The conversation around you is neither in French nor in German, but in Lëtzeburgesch, the everyday language of the people of Luxembourg, or Lëtzebuerg, as they call in it in Lëtzeburgesch.

Luxembourgers are used to outsiders finding their language practices to be bizarre. “To foreigners, the linguistic composition of this small country is at very least a curiosity,” says Lex Roth, an expert on his nation’s language.

Article 1 of the country’s language law, passed in 1984, states that “The national language of the Luxembourgers is Lëtzeburgesch”, but then Article 2 goes on to say that legislation is to be written in French, and that only the French-language version is to be considered the official text.
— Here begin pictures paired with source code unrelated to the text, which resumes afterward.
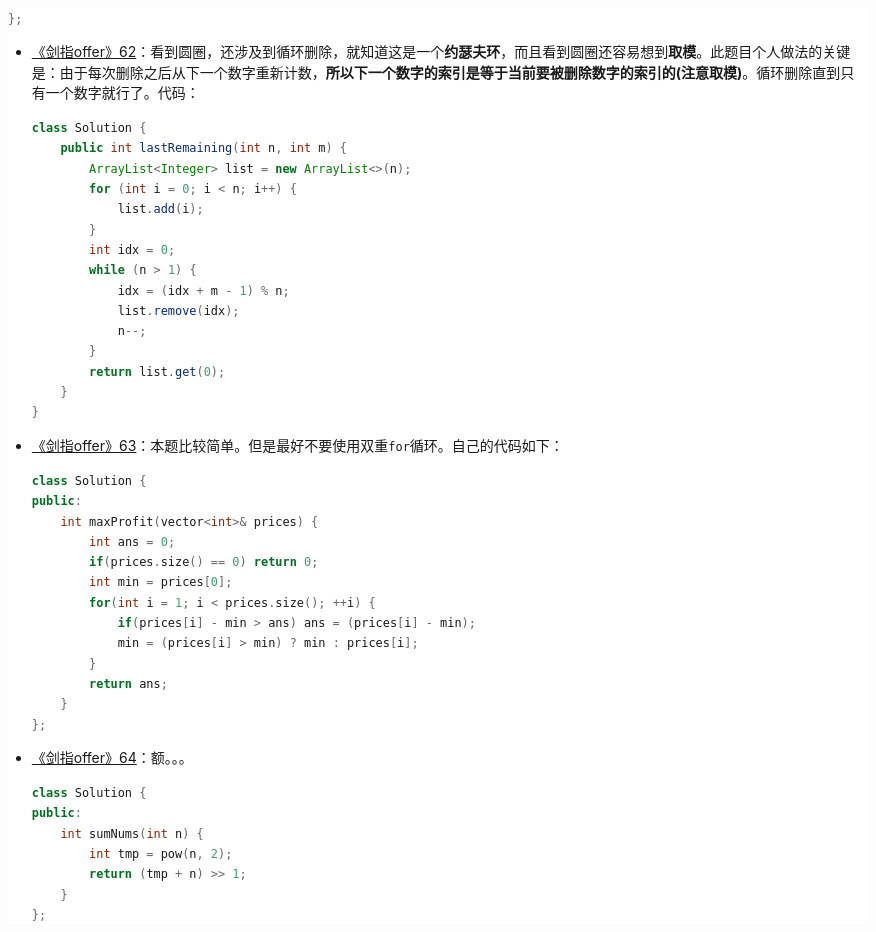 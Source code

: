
   ```cpp
  };
  ```

- [《剑指offer》62](https://leetcode.cn/problems/yuan-quan-zhong-zui-hou-sheng-xia-de-shu-zi-lcof/)：看到圆圈，还涉及到循环删除，就知道这是一个**约瑟夫环**，而且看到圆圈还容易想到**取模**。此题目个人做法的关键是：由于每次删除之后从下一个数字重新计数，**所以下一个数字的索引是等于当前要被删除数字的索引的(注意取模)**。循环删除直到只有一个数字就行了。代码：

  ```java
  class Solution {
      public int lastRemaining(int n, int m) {
          ArrayList<Integer> list = new ArrayList<>(n);
          for (int i = 0; i < n; i++) {
              list.add(i);
          }
          int idx = 0;
          while (n > 1) {
              idx = (idx + m - 1) % n;
              list.remove(idx);
              n--;
          }
          return list.get(0);
      }
  }
  ```

- [《剑指offer》63](https://leetcode.cn/problems/gu-piao-de-zui-da-li-run-lcof/)：本题比较简单。但是最好不要使用双重`for`循环。自己的代码如下：

  ```cpp
  class Solution {
  public:
      int maxProfit(vector<int>& prices) {
          int ans = 0;
          if(prices.size() == 0) return 0;
          int min = prices[0];
          for(int i = 1; i < prices.size(); ++i) {
              if(prices[i] - min > ans) ans = (prices[i] - min);
              min = (prices[i] > min) ? min : prices[i];
          }
          return ans;
      }
  };
  ```

- [《剑指offer》64](https://leetcode.cn/problems/qiu-12n-lcof/)：额。。。

  ```cpp
  class Solution {
  public:
      int sumNums(int n) {
          int tmp = pow(n, 2);
          return (tmp + n) >> 1;
      }
  };
  ```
Even though the legislation will be published only in French, parliamentary debates are conducted in Lëtzeburgesch. Meanwhile, the newspapers will be discussing the same legislation, but in German. This is because less educated people find written German easier to understand than written French. In primary schools, and in the early years of secondary schools, teaching is mainly in German, but in the final years of secondary school the teachingis in French. Outside the classroom, of course, the pupils and teachers will be talking in Lëtzeburgesch.
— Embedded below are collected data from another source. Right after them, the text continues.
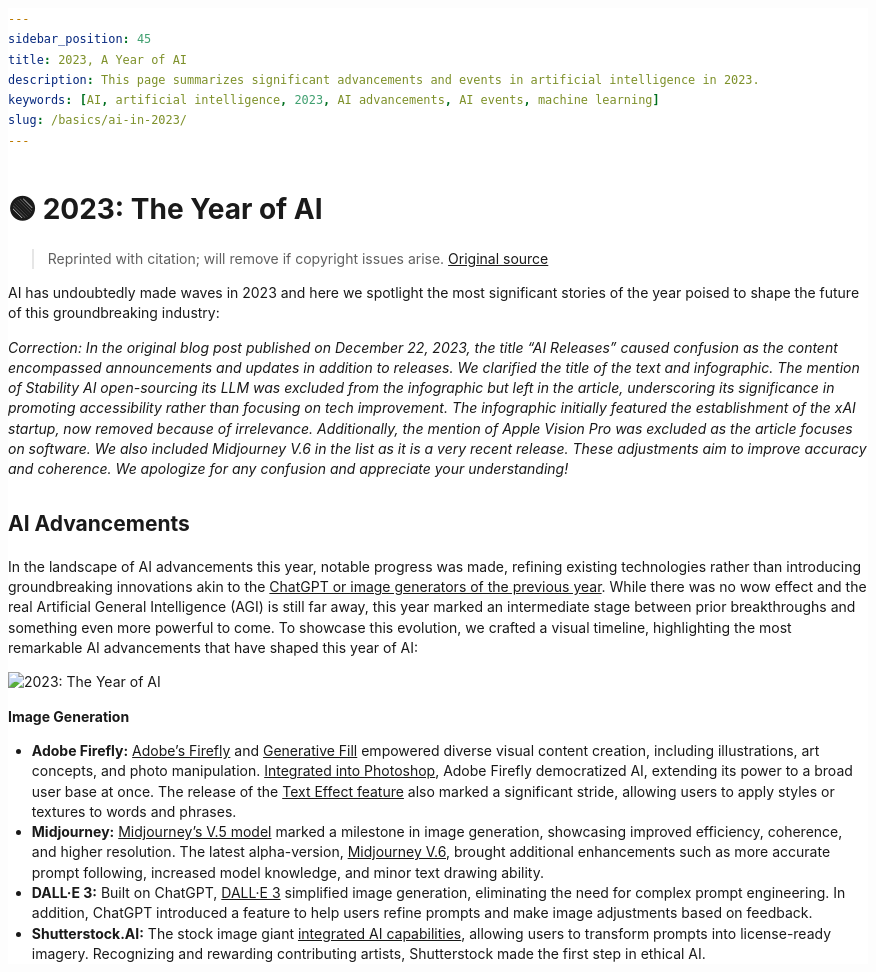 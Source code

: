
 ```yaml
---
sidebar_position: 45
title: 2023, A Year of AI
description: This page summarizes significant advancements and events in artificial intelligence in 2023.
keywords: [AI, artificial intelligence, 2023, AI advancements, AI events, machine learning]
slug: /basics/ai-in-2023/
---
```

# 🟢 2023: The Year of AI

> Reprinted with citation; will remove if copyright issues arise. [Original source](https://journal.everypixel.com/2023-the-year-of-ai)

AI has undoubtedly made waves in 2023 and here we spotlight the most significant stories of the year poised to shape the future of this groundbreaking industry:

_Correction: In the original blog post published on December 22, 2023, the title “AI Releases” caused confusion as the content encompassed announcements and updates in addition to releases. We clarified the title of the text and infographic. The mention of Stability AI open-sourcing its LLM was excluded from the infographic but left in the article, underscoring its significance in promoting accessibility rather than focusing on tech improvement. The infographic initially featured the establishment of the xAI startup, now removed because of irrelevance. Additionally, the mention of Apple Vision Pro was excluded as the article focuses on software. We also included Midjourney V.6 in the list as it is a very recent release._ _These adjustments aim to improve accuracy and coherence. We apologize for any confusion and appreciate your understanding!_

## **AI Advancements**

In the landscape of AI advancements this year, notable progress was made, refining existing technologies rather than introducing groundbreaking innovations akin to the [ChatGPT or image generators of the previous year](https://journal.everypixel.com/ai-highlights-2022). While there was no wow effect and the real Artificial General Intelligence (AGI) is still far away, this year marked an intermediate stage between prior breakthroughs and something even more powerful to come. To showcase this evolution, we crafted a visual timeline, highlighting the most remarkable AI advancements that have shaped this year of AI:

![2023: The Year of AI](https://i0.wp.com/journal.everypixel.com/wp-content/uploads/2023/12/Frame-1-1.png?resize=925%2C1024&ssl=1)

**Image Generation**

*   **Adobe Firefly:** [Adobe’s Firefly](https://journal.everypixel.com/top-ai-news-march-2023) and [Generative Fill](https://www.adobe.com/products/photoshop/generative-fill.html) empowered diverse visual content creation, including illustrations, art concepts, and photo manipulation. [Integrated into Photoshop](https://journal.everypixel.com/top-ai-news-may-2023), Adobe Firefly democratized AI, extending its power to a broad user base at once. The release of the [Text Effect feature](https://www.adobe.com/products/firefly/features/text-effects.html) also marked a significant stride, allowing users to apply styles or textures to words and phrases.
*   **Midjourney:** [Midjourney’s V.5 model](https://journal.everypixel.com/top-ai-news-march-2023 "Midjourney's V.5 model") marked a milestone in image generation, showcasing improved efficiency, coherence, and higher resolution. The latest alpha-version, [Midjourney V.6](https://mid-journey.ai/midjourney-v6-release/ "Midjourney V.6"), brought additional enhancements such as more accurate prompt following, increased model knowledge, and minor text drawing ability.
*   **DALL·E 3:** Built on ChatGPT, [DALL·E 3](https://journal.everypixel.com/top-ai-news-september-2023) simplified image generation, eliminating the need for complex prompt engineering. In addition, ChatGPT introduced a feature to help users refine prompts and make image adjustments based on feedback.
*   **Shutterstock.AI:** The stock image giant [integrated AI capabilities](https://journal.everypixel.com/top-ai-news-january-2023), allowing users to transform prompts into license-ready imagery. Recognizing and rewarding contributing artists, Shutterstock made the first step in ethical AI.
Luxembourg, like Belgium, sits astride the boundary between the Latin and Germanic areas of Europe, and it is easy to understand why the Luxembourgers should have cultivated a knowledge of the languages of their powerful neighbours, both of whom have occupied Luxembourg more than once, and both of whom have tried to annexe it. The Luxembourgers have nevertheless maintained their independence, expressed in their national motto “Mir wölle bleiwe wat mir sin” (“We want to remain what we are“).

Luxembourgers use French and German not because they are forced to, but of their own free will. They write in French and German for particular purposes because it suits them to, not for the convenience of foreigners. It does not mean that they do not revere their own language.
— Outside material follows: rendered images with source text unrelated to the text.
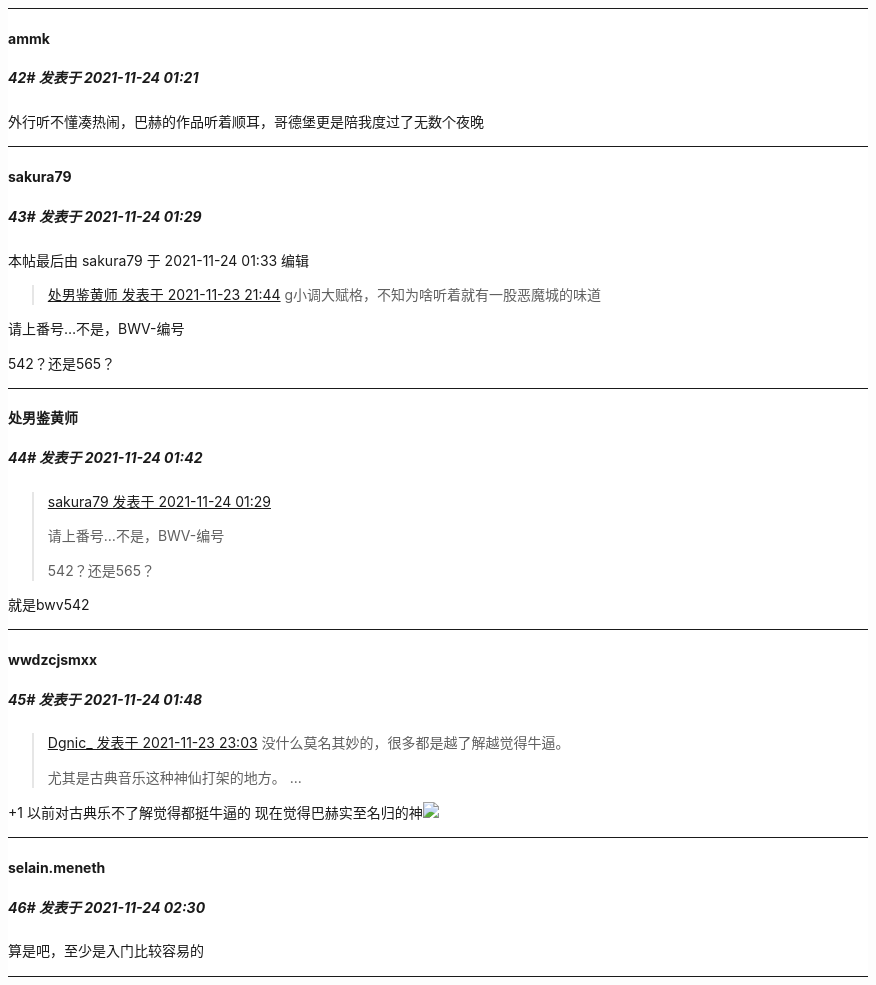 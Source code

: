 *****

####  ammk  
##### 42#       发表于 2021-11-24 01:21

外行听不懂凑热闹，巴赫的作品听着顺耳，哥德堡更是陪我度过了无数个夜晚

*****

####  sakura79  
##### 43#       发表于 2021-11-24 01:29

 本帖最后由 sakura79 于 2021-11-24 01:33 编辑 
<blockquote><a href="httphttps://bbs.saraba1st.com/2b/forum.php?mod=redirect&amp;goto=findpost&amp;pid=53670902&amp;ptid=2039031" target="_blank">处男鉴黄师 发表于 2021-11-23 21:44</a>
g小调大赋格，不知为啥听着就有一股恶魔城的味道</blockquote>
请上番号…不是，BWV-编号

542？还是565？

*****

####  处男鉴黄师  
##### 44#       发表于 2021-11-24 01:42

<blockquote><a href="httphttps://bbs.saraba1st.com/2b/forum.php?mod=redirect&amp;goto=findpost&amp;pid=53673310&amp;ptid=2039031" target="_blank">sakura79 发表于 2021-11-24 01:29</a>

请上番号…不是，BWV-编号

542？还是565？</blockquote>
就是bwv542

*****

####  wwdzcjsmxx  
##### 45#       发表于 2021-11-24 01:48

<blockquote><a href="httphttps://bbs.saraba1st.com/2b/forum.php?mod=redirect&amp;goto=findpost&amp;pid=53671802&amp;ptid=2039031" target="_blank">Dgnic_ 发表于 2021-11-23 23:03</a>
没什么莫名其妙的，很多都是越了解越觉得牛逼。

尤其是古典音乐这种神仙打架的地方。 ...</blockquote>
+1
以前对古典乐不了解觉得都挺牛逼的
现在觉得巴赫实至名归的神<img src="https://static.saraba1st.com/image/smiley/face2017/033.png" referrerpolicy="no-referrer">

*****

####  selain.meneth  
##### 46#       发表于 2021-11-24 02:30

算是吧，至少是入门比较容易的

*****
Lëtzeburgesch is closely related to the local dialects spoken in the adjacent parts of western Germany, and is still spoken in the neighbouring Belgian province of Luxembourg, which was part of Luxembourg proper until it was annexed by Belgium in 1839 Just as written English temporarily disappeared from view in the Middle Ages, written Lëtzeburgesch was hidden until about 1820, when a group of poets and authors began to produce their works in Lëtzeburgesch rather than in French or in German. The best-known of these was Michel Lentz, who composed a song, the “Feierwon” (“the Steam Engine”) to celebrate the opening of the first railway in Luxembourg in 1859. As well as lauding this technical achievement, the “Feierwon” expressed deep patriotic sentiments, and was used as an unofficial national anthem for many years.

Just before the First World War, another nationalist writer, Dr Lucien Koenig, began writing patriotic songs under the pen-name “Siggy vu Lëtzebuerg”. There is a statue to his memory in a public park in the city of Luxembourg. At about the same time as Siggy vu Lëtzebuerg was writing, the government made the teaching of Lëtzeburgesch compulsory in primary schools. It was not taught in secondary schools until 1945.

Because Lëtzeburgesch had not been written until the 1820s, writers and academics have been working ever since to codify it and arrive at an agreed vocabulary and spelling. They have avoided the problems created in similar situations in Norway and Greece, when enthusiastic revivers of the languages refused to compromise with each other, so that there are now two competing standard forms of Norwegian and Greek.

Today, there seem to be signs that the use of Lëtzeburgesch is increasing. For the last few years, coins have borne the name “Lëtzebuerg”. In church, services and sermons are more and more in Lëtzeburgesch rather than in German, which was previously the general rule. For more than 20 years, an organisation called Actioun Lëtzeburgesch has been working to promote the language, and helped to bring about its recognition as the national language inthe 1984 language law. Actioun Lëtzeburgesch also founded the first Lëtzeburgesch language courses for foreigners.

Television programmes are largely in Lëtzeburgesch, but the multi-lingual Luxembourgers enjoy their ability to switch over to programmes in French or German whenever they want. They continue to develop the use of Lëtzeburgesch, and resent foreigners who do not know that it exists, or who disparage it as being just another German dialect. In their willingness to use other languages, while delighting in their own, the Luxembourgers may be the most linguistically advanced people in Europe.